A few years ago, VR was largely divided into two groups:
- Animated content produced with game engines that allowed high–end VR headset users the ability to lean into scenes and walk around computer–generated characters
- 360–degree videos with real actors, essentially films projected on a sphere around the viewer, without the ability to lean in.
It's slowly becoming a natural extension of the viewer's activities and experiences. Given a few more years, thanks to the creative/technical expertise of hundreds of people like those we've mentioned, earlier immersion will emerge.
Their goal is to make the belief structure so real you can't tell if something is really happening or not and that will require new generations of hardware, tools and workflows in the hands of creatives who know how to deliver an open–ended story platform and time ... actually, a lot of time.
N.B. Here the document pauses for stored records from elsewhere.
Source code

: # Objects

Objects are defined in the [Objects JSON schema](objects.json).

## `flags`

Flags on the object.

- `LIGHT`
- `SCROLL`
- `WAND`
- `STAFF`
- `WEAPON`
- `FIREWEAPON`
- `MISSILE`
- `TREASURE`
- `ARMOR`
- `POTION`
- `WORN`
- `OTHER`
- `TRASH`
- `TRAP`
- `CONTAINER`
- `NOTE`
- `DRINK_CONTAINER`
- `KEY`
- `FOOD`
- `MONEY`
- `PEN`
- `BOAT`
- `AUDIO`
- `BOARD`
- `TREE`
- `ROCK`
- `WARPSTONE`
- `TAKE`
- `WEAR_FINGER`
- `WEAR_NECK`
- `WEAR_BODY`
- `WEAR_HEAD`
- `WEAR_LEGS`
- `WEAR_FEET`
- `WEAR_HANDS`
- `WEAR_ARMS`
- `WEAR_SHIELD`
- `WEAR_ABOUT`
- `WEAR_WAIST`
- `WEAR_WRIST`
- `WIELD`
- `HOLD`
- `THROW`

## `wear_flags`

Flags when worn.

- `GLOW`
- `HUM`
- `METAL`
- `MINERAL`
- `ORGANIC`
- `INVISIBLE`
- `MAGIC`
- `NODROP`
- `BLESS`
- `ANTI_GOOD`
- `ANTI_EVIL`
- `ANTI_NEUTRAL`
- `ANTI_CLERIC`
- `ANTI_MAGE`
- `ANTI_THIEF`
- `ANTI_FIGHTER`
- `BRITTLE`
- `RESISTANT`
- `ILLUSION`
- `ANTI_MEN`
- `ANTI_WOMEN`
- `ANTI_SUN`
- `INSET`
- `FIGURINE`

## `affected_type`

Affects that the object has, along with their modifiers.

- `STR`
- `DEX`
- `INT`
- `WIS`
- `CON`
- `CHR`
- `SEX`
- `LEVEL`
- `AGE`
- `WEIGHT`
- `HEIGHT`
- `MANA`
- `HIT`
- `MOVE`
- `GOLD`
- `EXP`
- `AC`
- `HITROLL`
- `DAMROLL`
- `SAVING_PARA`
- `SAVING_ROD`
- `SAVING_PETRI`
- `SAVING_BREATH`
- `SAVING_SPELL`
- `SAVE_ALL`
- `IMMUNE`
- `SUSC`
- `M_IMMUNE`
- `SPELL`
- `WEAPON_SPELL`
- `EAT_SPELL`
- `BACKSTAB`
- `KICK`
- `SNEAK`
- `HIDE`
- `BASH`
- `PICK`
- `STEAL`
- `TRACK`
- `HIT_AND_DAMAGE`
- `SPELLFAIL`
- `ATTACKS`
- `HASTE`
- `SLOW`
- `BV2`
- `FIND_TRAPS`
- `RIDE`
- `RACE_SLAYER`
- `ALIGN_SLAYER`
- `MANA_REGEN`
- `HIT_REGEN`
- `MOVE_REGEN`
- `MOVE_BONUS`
At IBC's Future Zone, we'll see a lot of improvements in these areas this year because people can already envision what their content experience will be like in the years ahead.
Seriously!
VR and volumetric video have made a lot of progress in recent years in capturing moving images of the real world––people and objects that can be viewed and interacted with. And, as 5G completes its global roll–out around 2025; it will be better, more fun, more fulfilling and will become another option in our total educational, informational, entertainment library.
What will it look like, feel like, be like five years from now?
Not even the technical creatives who work with VR and volumetric video every day really know.
But they do know it's a helluva' lot of fun improving, doing, being on the leading edge of the wave.
As folks told us at Sundance, Toronto, Tribeca and Cannes, "If anybody tells you they know, they're probably trying to sell you something."
Of course, that will be tough at IBC ... they can't sell on the show floor!